Pas mal… oui, ce palais était pas mal, il fallait le reconnaitre. Le reste était banal. Si on voulait voir des terres cultivées, il fallait mieux, dans ce cas, aller suir Terre,n, là c’étrait productif !  Et puis, à part le palais…. Franchement, l’architecture n’était pas extra. Non, cette contrée n’avait rien d’extraordinaire, si ce n’est le palais. Alors là, c’était le nec plus ultra. Tip top, magnifique. La nacre par-dessus le marbre, il fallait oser, mais cela rendait très bien… tout en magnificence et en beauté, tout en perfection, tout en grandeur et splendeur, franchement, il n’y avait rien à dire.

Mais encore mieux, quand on prononce le mot palais, quel est la première idée qui vous vient en tête ? Oui !  Voilà !  Intrigues !  Et ça les intrigues,  ça le faisait frissonner de plaisir, trépigner d’excitation, et surtout, ça remplissait Rahemar d’une envie mauvaise et malveillante de faire empirer les choses. Et vous savez quel est le point culminant pour cette exacerbation des intrigues ? Oui, c’est le coup d’Etat !  Musique !  Une musique triomphale, signe de grandeur, oui, voilà, la chevauchée des valkyries pour rimer avec le coup d’Etat, et vous avez une impression juste de la beauté, de la valeur, et de l’envergure d’un tel complot !  Oh oui, c’était magnifique !

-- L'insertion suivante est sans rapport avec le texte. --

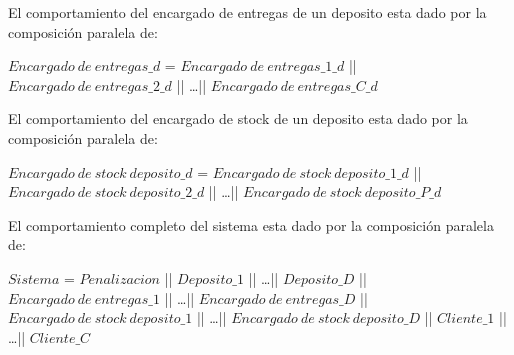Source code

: El comportamiento del encargado de entregas de un deposito esta dado por la composición paralela de:
\begin{center}
$Encargado\ de\ entregas\_d$ = $Encargado\ de\ entregas\_1\_d$ || $Encargado\ de\ entregas\_2\_d$ || \ldots || $Encargado\ de\ entregas\_C\_d$
\end{center}

El comportamiento del encargado de stock de un deposito esta dado por la composición paralela de:
\begin{center}
$Encargado\ de\ stock\ deposito\_d$ = $Encargado\ de\ stock\ deposito\_1\_d$ || $Encargado\ de\ stock\ deposito\_2\_d$ || \ldots || $Encargado\ de\ stock\ deposito\_P\_d$
\end{center}

El comportamiento completo del sistema esta dado por la composición paralela de:
\begin{center}
$Sistema$ = $Penalizacion$ || $Deposito\_1$ || \ldots || $Deposito\_D$ || $Encargado\ de\ entregas\_1$ || \ldots || $Encargado\ de\ entregas\_D$ || $Encargado\ de\ stock\ deposito\_1$ || \ldots || $Encargado\ de\ stock\ deposito\_D$ || $Cliente\_1$ || \ldots || $Cliente\_C$
\end{center}

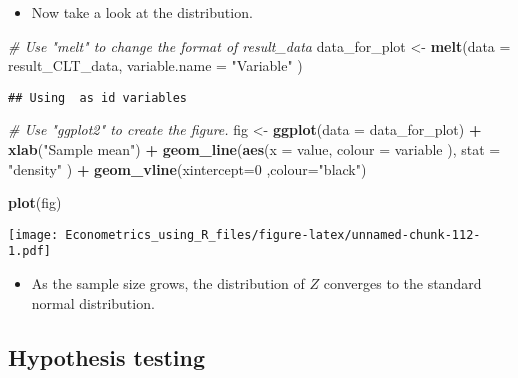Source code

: \documentclass[]{book}
\newenvironment{Shaded}{\begin{snugshade}}{\end{snugshade}}
\newcommand{\KeywordTok}[1]{\textcolor[rgb]{0.13,0.29,0.53}{\textbf{#1}}}
\newcommand{\DataTypeTok}[1]{\textcolor[rgb]{0.13,0.29,0.53}{#1}}
\newcommand{\DecValTok}[1]{\textcolor[rgb]{0.00,0.00,0.81}{#1}}
\newcommand{\StringTok}[1]{\textcolor[rgb]{0.31,0.60,0.02}{#1}}
\newcommand{\CommentTok}[1]{\textcolor[rgb]{0.56,0.35,0.01}{\textit{#1}}}
\newcommand{\OperatorTok}[1]{\textcolor[rgb]{0.81,0.36,0.00}{\textbf{#1}}}
\newcommand{\NormalTok}[1]{#1}
\providecommand{\tightlist}{%
  \setlength{\itemsep}{0pt}\setlength{\parskip}{0pt}}
\begin{document}
\begin{itemize}
\tightlist
\item
  Now take a look at the distribution.
\end{itemize}

\begin{Shaded}
\begin{Highlighting}[]
\CommentTok{# Use "melt" to change the format of result_data}
\NormalTok{data_for_plot <-}\StringTok{ }\KeywordTok{melt}\NormalTok{(}\DataTypeTok{data =}\NormalTok{ result_CLT_data, }\DataTypeTok{variable.name =} \StringTok{"Variable"}\NormalTok{ )}
\end{Highlighting}
\end{Shaded}

\begin{verbatim}
## Using  as id variables
\end{verbatim}

\begin{Shaded}
\begin{Highlighting}[]
\CommentTok{# Use "ggplot2" to create the figure.}
\NormalTok{fig <-}\StringTok{ }
\StringTok{  }\KeywordTok{ggplot}\NormalTok{(}\DataTypeTok{data =}\NormalTok{ data_for_plot) }\OperatorTok{+}
\StringTok{  }\KeywordTok{xlab}\NormalTok{(}\StringTok{"Sample mean"}\NormalTok{) }\OperatorTok{+}\StringTok{ }
\StringTok{  }\KeywordTok{geom_line}\NormalTok{(}\KeywordTok{aes}\NormalTok{(}\DataTypeTok{x =}\NormalTok{ value, }\DataTypeTok{colour =}\NormalTok{ variable ),   }\DataTypeTok{stat =} \StringTok{"density"}\NormalTok{ ) }\OperatorTok{+}\StringTok{ }
\StringTok{  }\KeywordTok{geom_vline}\NormalTok{(}\DataTypeTok{xintercept=}\DecValTok{0}\NormalTok{ ,}\DataTypeTok{colour=}\StringTok{"black"}\NormalTok{)}

\KeywordTok{plot}\NormalTok{(fig)}
\end{Highlighting}
\end{Shaded}

\texttt{[image: Econometrics\_using\_R\_files/figure-latex/unnamed-chunk-112-1.pdf]}

\begin{itemize}
\tightlist
\item
  As the sample size grows, the distribution of \(Z\) converges to the
  standard normal distribution.
\end{itemize}

\subsection{Hypothesis testing}\label{hypothesis-testing-1}
\end{document}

A cette seule pensée, le dieu de la traitrise avait des étoiles dans les yeux ! Oh mon dieu, quel plaisir, cela revêtait presque une attraction charnelle, sexuelle même !  Oui, c’était son bonheur, son péché mignon, sa vie !  Combien de fois avait-il fait et défait des royaumes, des républiques, des empires, pour assouvir sa soif de traitrise ? Oh, tant de fois…. Mais quand on aime, on ne compte pas !  Et qui oserait comptyer ce genre de choses ? Oh les vilains, ils comptent !  Bah vous n’aurez ni assez de doigts ni d’orteils ! Oui, il en avait fait du grabuge en une éternité, et il avait bien l’intention de continuer, à commencer par cet empire au paradis… il allait y déchainer les enfers et créerait le chaos, un magnifique chaos !

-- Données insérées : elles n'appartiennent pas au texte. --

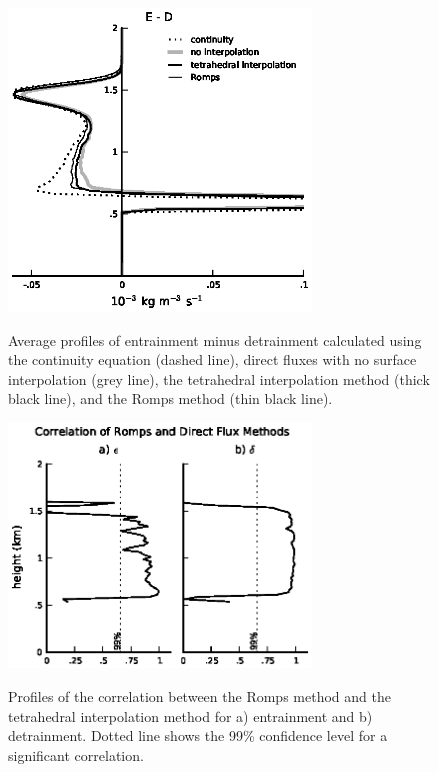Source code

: \documentclass[12pt]{article}
\begin{document}
\begin{figure}[t]
  \noindent
  \includegraphics[width=19pc,angle=0]{./figures/E_minus_D}\\
  \caption{Average profiles of entrainment minus detrainment calculated using 
  the continuity equation (dashed line), direct fluxes with no surface 
  interpolation (grey line), the tetrahedral interpolation method
  (thick black line), and the Romps method (thin black line).
  }\label{fig:E_minus_D}
\end{figure}

\begin{figure}[t]
  \noindent
  \includegraphics[width=19pc,angle=0]{./figures/correlations}\\
  \caption{
  Profiles of the correlation between the Romps method and the
  tetrahedral interpolation method for a) entrainment and b) detrainment.  
  Dotted line shows the 99\% confidence level for a significant correlation.
  }
  \label{fig:correlations}
\end{figure}
\end{document}
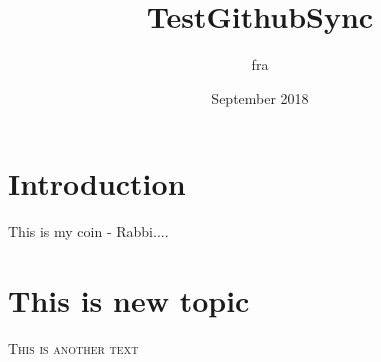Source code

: \documentclass{article}
\title{TestGithubSync}
\author{fra }
\date{September 2018}
\begin{document}
\maketitle

\section{Introduction}

This is my coin - Rabbi....

\section{This is new topic}

\textsc{This is another text}
\end{document}
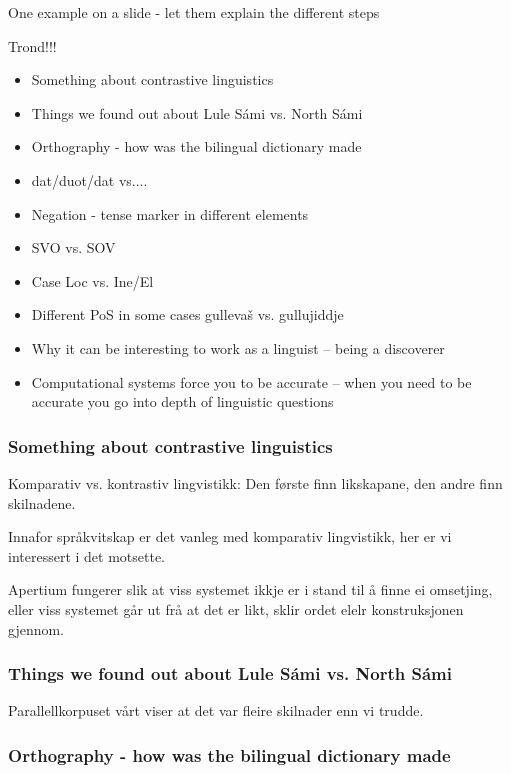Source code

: \documentclass[a4paper,english,12pt]{article}
\begin{document}
One example on a slide - let them explain the different steps


Trond!!!

\begin{itemize}
\item Something about contrastive linguistics
\item Things we found out about Lule Sámi vs. North Sámi
\item Orthography - how was the bilingual dictionary made
\item dat/duot/dat vs....
\item Negation - tense marker in different elements
\item SVO vs. SOV
\item Case Loc vs. Ine/El
\item Different PoS in some cases gullevaš vs. gullujiddje
\item Why it can be interesting to work as a linguist -- being a discoverer
\item Computational systems force you to be accurate -- when you need to be accurate you go into depth of linguistic questions
\end{itemize}

\subsubsection{Something about contrastive linguistics}

Komparativ vs. kontrastiv lingvistikk: Den første finn likskapane, den andre finn skilnadene.

Innafor språkvitskap er det vanleg med komparativ lingvistikk, her er vi interessert i det motsette.

Apertium fungerer slik at viss systemet ikkje er i stand til å finne ei omsetjing, eller viss systemet går ut frå at det er likt, sklir ordet elelr konstruksjonen gjennom.

\subsubsection{Things we found out about Lule Sámi vs. North Sámi}

Parallellkorpuset vårt viser at det var fleire skilnader enn vi trudde.

\subsubsection{Orthography - how was the bilingual dictionary made}
\end{document}
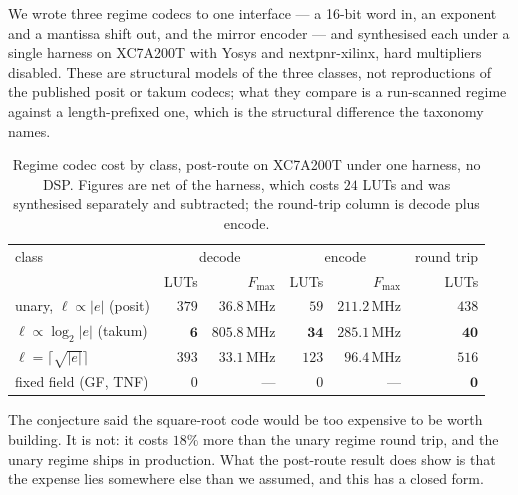 \documentclass[11pt]{article}
\theoremstyle{definition}
\begin{document}
We wrote three regime codecs to one interface --- a 16-bit word in, an exponent
and a mantissa shift out, and the mirror encoder --- and synthesised each under a
single harness on XC7A200T with Yosys and nextpnr-xilinx, hard multipliers
disabled. These are structural models of the three classes, not reproductions of
the published posit or takum codecs; what they compare is a run-scanned regime
against a length-prefixed one, which is the structural difference the taxonomy
names.

\begin{table}[t]\centering
\caption{Regime codec cost by class, post-route on XC7A200T under one harness,
no DSP. Figures are net of the harness, which costs $24$ LUTs and was synthesised
separately and subtracted; the round-trip column is decode plus encode.}
\label{tab:regimecost}
\begin{tabular}{lrrrrr}
\toprule
class & \multicolumn{2}{c}{decode} & \multicolumn{2}{c}{encode} & round trip \\
      & LUTs & $F_{\max}$ & LUTs & $F_{\max}$ & LUTs \\
\midrule
unary, $\ell \propto |e|$ (posit)          & $379$ & $36.8$\,MHz  & $59$  & $211.2$\,MHz & $438$ \\
$\ell \propto \log_2|e|$ (takum)           & $\mathbf{6}$ & $\mathbf{805.8}$\,MHz & $\mathbf{34}$ & $\mathbf{285.1}$\,MHz & $\mathbf{40}$ \\
$\ell = \lceil\sqrt{|e|}\rceil$            & $393$ & $33.1$\,MHz  & $123$ & $96.4$\,MHz  & $516$ \\
\midrule
fixed field (GF, TNF)                     & $0$   & ---          & $0$   & ---          & $\mathbf{0}$ \\
\bottomrule
\end{tabular}
\end{table}

The conjecture said the square-root code would be too expensive to be worth
building. It is not: it costs $18\%$ more than the unary regime round trip, and
the unary regime ships in production. What the post-route result does show is that the
expense lies somewhere else than we assumed, and this has a closed form.
\end{document}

Mais pour ça, il fallait bien se préparer, d’abord, créer son background de manière crédible :  alors, il fallait pour bien agir un dignitaire, riche bien sûr, influent dans un autre empire qui soit puissant, si possible avec du sang royal dans les veine, voir même divin histoire d’en mettre plein la vue, et ensuite, au boulot !

Vous connaissez l’avantage d’être une divinité dans ce genre de cas  Bon nombre de personnes obéissent aveuglément, se créer une  suite de courtisans et une belle !  On rajoute à cela des soldats pour faire une garde rapprochée, on dore le tout, on met en place des cadeaux somptueux en tant qu’invité pour un hôte et on y va !

Alors, pour le physique, de longs cheveux noirs bien coiffés mais laissés libres, de magnifiques yeux bleus, une peau satiné et des vêtements dignes des plus grandes cours européennes et voilà le travail ! Elégant, raffiné, racé même !  Quoi de plus esthétique pourrions nous trouver ? Et en avant Guingamp, comme disent certains humains dans un pays appelé France ! Oh d’ailleurs, excellent souvenir personnel, il avait fait un sacré travail pour cette révolution… du grand art !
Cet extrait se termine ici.